Matthias Jung: "Es geht hier nicht nur um Musik, es geht auch um unsere Gesundheit"
Photo: © Stefan Wieland

Über 150 Speaker aus der ganzen Welt, mehr als 80 Sessions, zahlreiche Workshops, Podiumsdiskussionen und Networking-Veranstaltungen – die Konferenz MOST WANTED: MUSIC in der Alten Münze bringt die Musikwelt am 7. und 8. November in Berlin aufs Parkett. Diskutiert wird über die neuesten Trends der Digitalisierung: Was machen VR-Trends mit Konsumenten und Produzenten? Wie verändert Streaming den Musikmarkt? Welche neuen Möglichkeiten im Musikmarketing gibt es und welche Technologien retten vielleicht mal unsere Welt? Wir haben uns zuvor mit einem der Köpfe des Teams – mit Matthias Jung – über Musik, die Zukunft und Abgründe der digitalen Erosion einer ganzen Branche unterhalten. 
 

 INTERVIEW JENS THOMAS

 

CCB Magazin: Hallo Matthias, du bist Teil von MOST WANTED: MUSIC 2018 und leitest das Konferenzprogramm. Das diesjährige Motto lautet "Where You Shape The Future Of Creativity". Es geht um die Digitalisierung einer ganzen Branche. Hast du eigentlich einen Plattenspieler? 

Matthias Jung: Na klar habe ich den, sogar drei! Bei allem Fortschritt darf so etwas nicht einfach verloren gehen. Ich habe sogar noch Kassetten. Das Schöne an der Digitalisierung ist ja, dass die Plattenverkäufe seit Jahren stabil sind. Selbst die Kassette verkauft sich immer noch. 

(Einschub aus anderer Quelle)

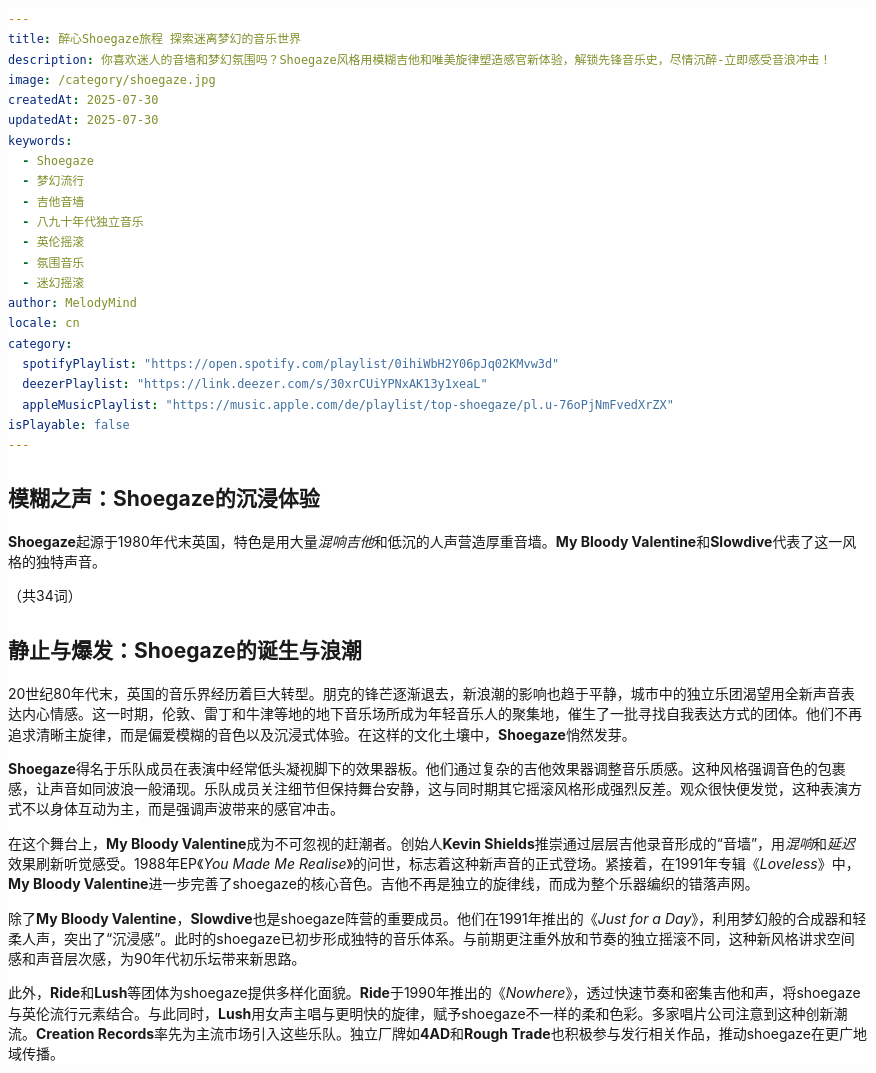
 ```yaml
---
title: 醉心Shoegaze旅程 探索迷离梦幻的音乐世界
description: 你喜欢迷人的音墙和梦幻氛围吗？Shoegaze风格用模糊吉他和唯美旋律塑造感官新体验，解锁先锋音乐史，尽情沉醉-立即感受音浪冲击！
image: /category/shoegaze.jpg
createdAt: 2025-07-30
updatedAt: 2025-07-30
keywords:
  - Shoegaze
  - 梦幻流行
  - 吉他音墙
  - 八九十年代独立音乐
  - 英伦摇滚
  - 氛围音乐
  - 迷幻摇滚
author: MelodyMind
locale: cn
category:
  spotifyPlaylist: "https://open.spotify.com/playlist/0ihiWbH2Y06pJq02KMvw3d"
  deezerPlaylist: "https://link.deezer.com/s/30xrCUiYPNxAK13y1xeaL"
  appleMusicPlaylist: "https://music.apple.com/de/playlist/top-shoegaze/pl.u-76oPjNmFvedXrZX"
isPlayable: false
---
```


## 模糊之声：Shoegaze的沉浸体验

**Shoegaze**起源于1980年代末英国，特色是用大量*混响吉他*和低沉的人声营造厚重音墙。**My Bloody
Valentine**和**Slowdive**代表了这一风格的独特声音。

（共34词）

## 静止与爆发：Shoegaze的诞生与浪潮

20世纪80年代末，英国的音乐界经历着巨大转型。朋克的锋芒逐渐退去，新浪潮的影响也趋于平静，城市中的独立乐团渴望用全新声音表达内心情感。这一时期，伦敦、雷丁和牛津等地的地下音乐场所成为年轻音乐人的聚集地，催生了一批寻找自我表达方式的团体。他们不再追求清晰主旋律，而是偏爱模糊的音色以及沉浸式体验。在这样的文化土壤中，**Shoegaze**悄然发芽。

**Shoegaze**得名于乐队成员在表演中经常低头凝视脚下的效果器板。他们通过复杂的吉他效果器调整音乐质感。这种风格强调音色的包裹感，让声音如同波浪一般涌现。乐队成员关注细节但保持舞台安静，这与同时期其它摇滚风格形成强烈反差。观众很快便发觉，这种表演方式不以身体互动为主，而是强调声波带来的感官冲击。

在这个舞台上，**My Bloody Valentine**成为不可忽视的赶潮者。创始人**Kevin
Shields**推崇通过层层吉他录音形成的“音墙”，用*混响*和*延迟*效果刷新听觉感受。1988年EP《_You Made Me
Realise_》的问世，标志着这种新声音的正式登场。紧接着，在1991年专辑《_Loveless_》中，**My Bloody
Valentine**进一步完善了shoegaze的核心音色。吉他不再是独立的旋律线，而成为整个乐器编织的错落声网。

除了**My Bloody Valentine**，**Slowdive**也是shoegaze阵营的重要成员。他们在1991年推出的《_Just for a
Day_》，利用梦幻般的合成器和轻柔人声，突出了“沉浸感”。此时的shoegaze已初步形成独特的音乐体系。与前期更注重外放和节奏的独立摇滚不同，这种新风格讲求空间感和声音层次感，为90年代初乐坛带来新思路。

此外，**Ride**和**Lush**等团体为shoegaze提供多样化面貌。**Ride**于1990年推出的《_Nowhere_》，透过快速节奏和密集吉他和声，将shoegaze与英伦流行元素结合。与此同时，**Lush**用女声主唱与更明快的旋律，赋予shoegaze不一样的柔和色彩。多家唱片公司注意到这种创新潮流。**Creation
Records**率先为主流市场引入这些乐队。独立厂牌如**4AD**和**Rough
Trade**也积极参与发行相关作品，推动shoegaze在更广地域传播。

Unser Ziel ist es, mit der Konferenz den praktischen Wissenstransfer zu fördern und Perspektiven für neue Geschäftsmodelle zu wecken

CCB Magazin:Ihr beschäftigt euch auf der MOST WANTED: MUSIC mit der digitalen Durchdringung der Musikbranche. Was wird ganz konkret geboten? 

Matthias Jung: Eine ganze Menge. Im Fokus stehen die rasanten Entwicklungen in der Musik- und Kreativbranche der letzten Jahre. Unser Programm bietet über 80 Sessions, bringt mehr als 150 Speaker aus der ganzen Welt auf die Bühne, die in Workshops, Podiumsdiskussionen und Networking-Sessions über VR-Trends, aktuelle Entwicklungen am Streaming-Markt oder auch über neue Möglichkeiten im Musikmarketing diskutieren. Unser Ziel ist es, mit der Konferenz den praktischen Wissenstransfer zu fördern und Perspektiven für neue Geschäftsmodelle zu wecken. Neben musikwirtschaftlichen Themen geht es bei MW:M18 vor allem auch um ganz praktische Anwendungsmöglichkeiten. Im Grunde werfen wir die grundlegende Frage auf, welche Rolle neue Technologien jetzt schon und zukünftig in der Kreativbranche spielen und ob Maschinen emotional und emphatisch sein können, und natürlich wie kreativ sie sind. Oder anders gefragt: Wie können wir uns in der Musikbranche künstliche Kreativität künftig zunutze machen?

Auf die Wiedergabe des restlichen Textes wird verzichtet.